10

Cuando llegué por la mañana a su habitación, papá estaba sentado en la cama. Wes, Dios lo bendiga, se había quedado en el hotel trabajando un poco más en la edición de la grabación que habíamos preparado para algunos de los programas de diciembre del especial de Navidad del doctor Hoffman. Había adelantado mucho trabajo y me sentía extremadamente agradecida ahora que tenía que lidiar con lo de mi padre.

—¡Hola! Mi n-niña, ven, s-siéntate. —Dio unas palmaditas en la cama con la mano. Tanto su voz como sus movimientos seguían siendo algo torpes. Según el médico, su habla tardaría en volver a ser perfecta.

Me senté en la cama, tomé su mano y me la llevé a los labios para darle un beso. Su piel era casi transparente, pero al menos tenía mejor color que cuando su cuerpo estaba ahíto de alcohol.

—Acabo de hablar con el médico. Dice que ya sabes que estuviste en coma estos últimos once meses.

Papá asintió de forma solemne. Era incapaz de imaginar qué debía de haber sentido al descubrir que había perdido casi un año de su vida.

—¿Qué sucedió? ¿Cómo es que las cosas con Blaine llegaron a ese extremo?

Él cerró los ojos y me apretó la mano.

—Mia, he s-sido un hombre m-muy egoísta.

Sí, estaba de acuerdo con él, pero no entendía qué tenía eso que ver con lo que le había preguntado.

—¿Qué quieres decir?

Él se encogió de hombros.

—Ya no me importaba nada. Ni m-mi vida, ni mi d-deuda, ni nada. Estaba vacío. —Pronunció cada palabra con una extraña cautela, como si estuviera preparándome para una dura revelación.

Ladeé la cabeza y lo miré directamente a los ojos.

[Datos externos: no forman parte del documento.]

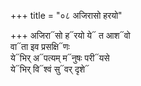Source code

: +++
title = "०८ अजिरासो हरयो"

+++
अजिरा᳓सो ह᳓रयो ये᳓ त आश᳓वो  
वा᳓ता इव प्रसक्षि᳓णः  
ये᳓भिर् अ᳓पत्यम् म᳓नुषः परी᳓यसे  
ये᳓भिर् वि᳓श्वं सु᳓वर् दृशे᳓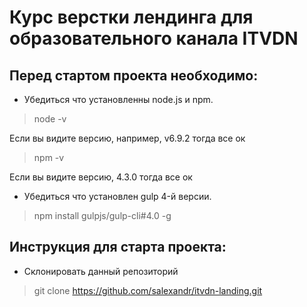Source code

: # Курс верстки лендинга для образовательного канала ITVDN

## Перед стартом проекта необходимо:

* Убедиться что установленны node.js и npm.

> node -v

Если вы видите версию, например, v6.9.2 тогда все ок

> npm -v

Если вы видите версию, 4.3.0 тогда все ок

* Убедиться что установлен gulp 4-й версии.

> npm install gulpjs/gulp-cli#4.0 -g

## Инструкция для старта проекта:

* Склонировать данный репозиторий

 > git clone https://github.com/salexandr/itvdn-landing.git
 
 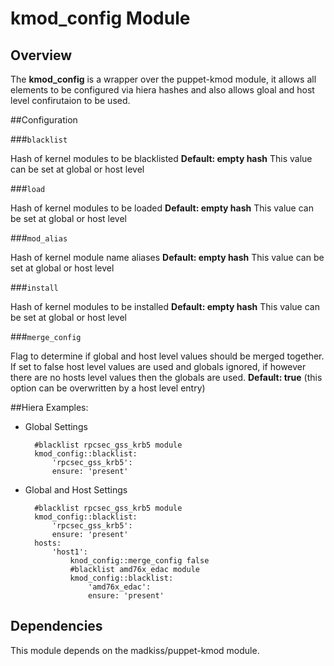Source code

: # kmod_config Module

## Overview

The **kmod_config** is a wrapper over the puppet-kmod module, it allows all elements to be configured via hiera hashes and also allows gloal and host level confirutaion to be used.

##Configuration

###`blacklist`

Hash of kernel modules to be blacklisted **Default: empty hash** This value can be set at global or host level

###`load`

Hash of kernel modules to be loaded **Default: empty hash** This value can be set at global or host level

###`mod_alias`

Hash of kernel module name aliases **Default: empty hash** This value can be set at global or host level

###`install`

Hash of kernel modules to be installed  **Default: empty hash** This value can be set at global or host level

###`merge_config`

Flag to determine if global and host level values should be merged together.  If set to false host level values are used and globals ignored, if however there are no hosts level values then the globals are used. **Default: true** (this option can be overwritten by a host level entry)

##Hiera Examples:

* Global Settings

        #blacklist rpcsec_gss_krb5 module
        kmod_config::blacklist:
            'rpcsec_gss_krb5':
            ensure: 'present'
        
* Global and Host Settings

        #blacklist rpcsec_gss_krb5 module
        kmod_config::blacklist:
            'rpcsec_gss_krb5':
            ensure: 'present'
        hosts:
            'host1':
                knod_config::merge_config false
                #blacklist amd76x_edac module
                kmod_config::blacklist:
                    'amd76x_edac':
                    ensure: 'present'

## Dependencies

This module depends on the madkiss/puppet-kmod module.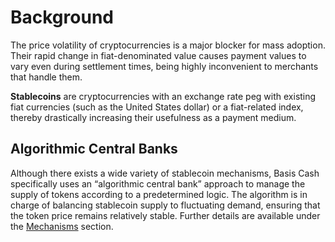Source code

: # Background

The price volatility of cryptocurrencies is a major blocker for mass adoption. Their rapid change in fiat-denominated value causes payment values to vary even during settlement times, being highly inconvenient to merchants that handle them.

**Stablecoins** are cryptocurrencies with an exchange rate peg with existing fiat currencies \(such as the United States dollar\) or a fiat-related index, thereby drastically increasing their usefulness as a payment medium.

## Algorithmic Central Banks <a id="algorithmic-central-banks"></a>

Although there exists a wide variety of stablecoin mechanisms, Basis Cash specifically uses an “algorithmic central bank” approach to manage the supply of tokens according to a predetermined logic. The algorithm is in charge of balancing stablecoin supply to fluctuating demand, ensuring that the token price remains relatively stable. Further details are available under the [Mechanisms](mechanisms/stabilization-mechanism.md) section.

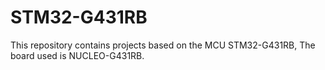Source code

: # STM32-G431RB

This repository contains projects based on the MCU STM32-G431RB, The board used is NUCLEO-G431RB.
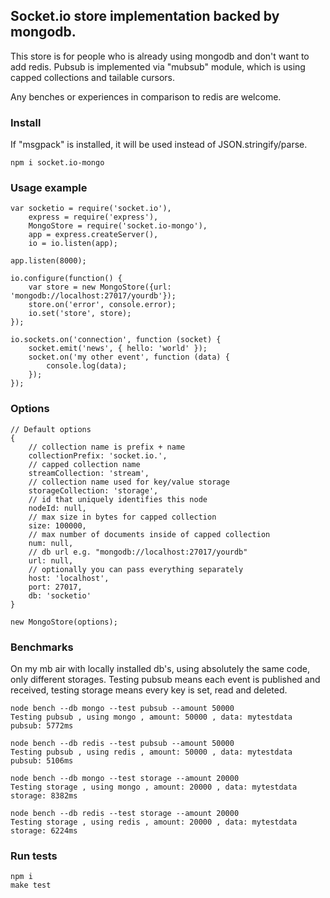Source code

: ## Socket.io store implementation backed by mongodb.

This store is for people who is already using mongodb and don't want to add redis. Pubsub is implemented via "mubsub" module, which is using capped collections and tailable cursors.

Any benches or experiences in comparison to redis are welcome.

### Install

If "msgpack" is installed, it will be used instead of JSON.stringify/parse.

    npm i socket.io-mongo

### Usage example

    var socketio = require('socket.io'),
        express = require('express'),
        MongoStore = require('socket.io-mongo'),
        app = express.createServer(),
        io = io.listen(app);

    app.listen(8000);

    io.configure(function() {
        var store = new MongoStore({url: 'mongodb://localhost:27017/yourdb'});
        store.on('error', console.error);
        io.set('store', store);
    });

    io.sockets.on('connection', function (socket) {
        socket.emit('news', { hello: 'world' });
        socket.on('my other event', function (data) {
            console.log(data);
        });
    });

### Options

    // Default options
    {
        // collection name is prefix + name
        collectionPrefix: 'socket.io.',
        // capped collection name
        streamCollection: 'stream',
        // collection name used for key/value storage
        storageCollection: 'storage',
        // id that uniquely identifies this node
        nodeId: null,
        // max size in bytes for capped collection
        size: 100000,
        // max number of documents inside of capped collection
        num: null,
        // db url e.g. "mongodb://localhost:27017/yourdb"
        url: null,
        // optionally you can pass everything separately
        host: 'localhost',
        port: 27017,
        db: 'socketio'
    }

    new MongoStore(options);

### Benchmarks

On my mb air with locally installed db's, using absolutely the same code, only different storages. Testing pubsub means each event is published and received, testing storage means every key is set, read and deleted.

    node bench --db mongo --test pubsub --amount 50000
    Testing pubsub , using mongo , amount: 50000 , data: mytestdata
    pubsub: 5772ms

    node bench --db redis --test pubsub --amount 50000
    Testing pubsub , using redis , amount: 50000 , data: mytestdata
    pubsub: 5106ms

    node bench --db mongo --test storage --amount 20000
    Testing storage , using mongo , amount: 20000 , data: mytestdata
    storage: 8382ms

    node bench --db redis --test storage --amount 20000
    Testing storage , using redis , amount: 20000 , data: mytestdata
    storage: 6224ms

### Run tests

    npm i
    make test

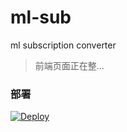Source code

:# ml-sub
ml subscription converter
> 前端页面正在整...

[comment]: <> (### 转换请求格式)

[comment]: <> (https://ml-sub.herokuapp.com/sub?input_content=)
### 部署
[![Deploy](https://www.herokucdn.com/deploy/button.png)](https://dashboard.heroku.com/new?template=https://github.com/fangxingweiai/ml-sub)  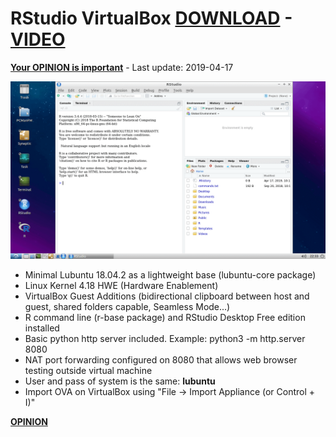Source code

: # RStudio VirtualBox [DOWNLOAD](https://github.com/Virtual-Machines/RStudio-VirtualBox/releases/download/latest/RStudio.ova) - [VIDEO](https://www.youtube.com/watch?v=NB1VzGW8J5w)
[**Your OPINION is important**](https://docs.google.com/forms/d/e/1FAIpQLSeOzXN-TMbwxt_k3jHCQjwoEbP9o5nP6wJeJFa0_w0exYjTnw/viewform?usp=sf_link) - Last update: 2019-04-17

![RStudio](https://raw.githubusercontent.com/Virtual-Machines/RStudio-VirtualBox/master/RStudio.png)

- Minimal Lubuntu 18.04.2 as a lightweight base (lubuntu-core package)
- Linux Kernel 4.18 HWE (Hardware Enablement)
- VirtualBox Guest Additions (bidirectional clipboard between host and guest, shared folders capable, Seamless Mode...)
- R command line (r-base package) and RStudio Desktop Free edition installed
- Basic python http server included. Example: python3 -m http.server 8080
- NAT port forwarding configured on 8080 that allows web browser testing outside virtual machine
- User and pass of system is the same: **lubuntu**
- Import OVA on VirtualBox using "File -> Import Appliance (or Control + I)"

[**OPINION**](https://docs.google.com/forms/d/e/1FAIpQLSeOzXN-TMbwxt_k3jHCQjwoEbP9o5nP6wJeJFa0_w0exYjTnw/viewform?usp=sf_link)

—Papá, ¿perdiste todo ese dinero prestado a propósito? —Recordé la conversación en la que Ginelle había sugerido que mi padre había intentado suicidarse extendiendo su línea de crédito con un usurero psicópata.

Él negó con la cabeza.

—No d-del todo. Quizá. N-no lo sé. Me sentía muy c-cansado. Estaba harto de p-preguntarme p-por qué se había ido. Harto de s-ser un b-borracho. Harto de c-comportarme tan m-mal con ustedes. Harto de t-todo. Por eso no me importaba deber t-todo ese dinero a Blaine y n-no tener modo alguno de d-devolvérselo. Sabía que vendría por mí y que ahí t-terminaría todo. Hubieran c-cobrado el seguro. —Cerró los ojos y respiró hondo—. M-más dinero del que yo podría haberles dado si estuviera vivo.

Contuve un sollozo, me puse de pie y apoyé la espalda en la pared.

—¿Quieres decir que querías morir?

Él me miró y en sus oscuros ojos la verdad estaba tan clara como el día.

—Ya no quería vivir tal y como había estado viviendo. —Al parecer, ésa sería la única admisión de culpa que iba a obtener.

—Dios mío, papá. No puedo... —Inspiré hondo, me incliné hacia adelante y procuré tranquilizarme con respiraciones lentas y profundas—. ¡No tienes ni idea de todo lo que he tenido que hacer todos estos meses para pagar tus deudas!

Él enarcó las cejas sorprendido.

—¿Cómo? ¿La deuda está p-pagada?

Cerré los ojos y recliné la cabeza en la pared.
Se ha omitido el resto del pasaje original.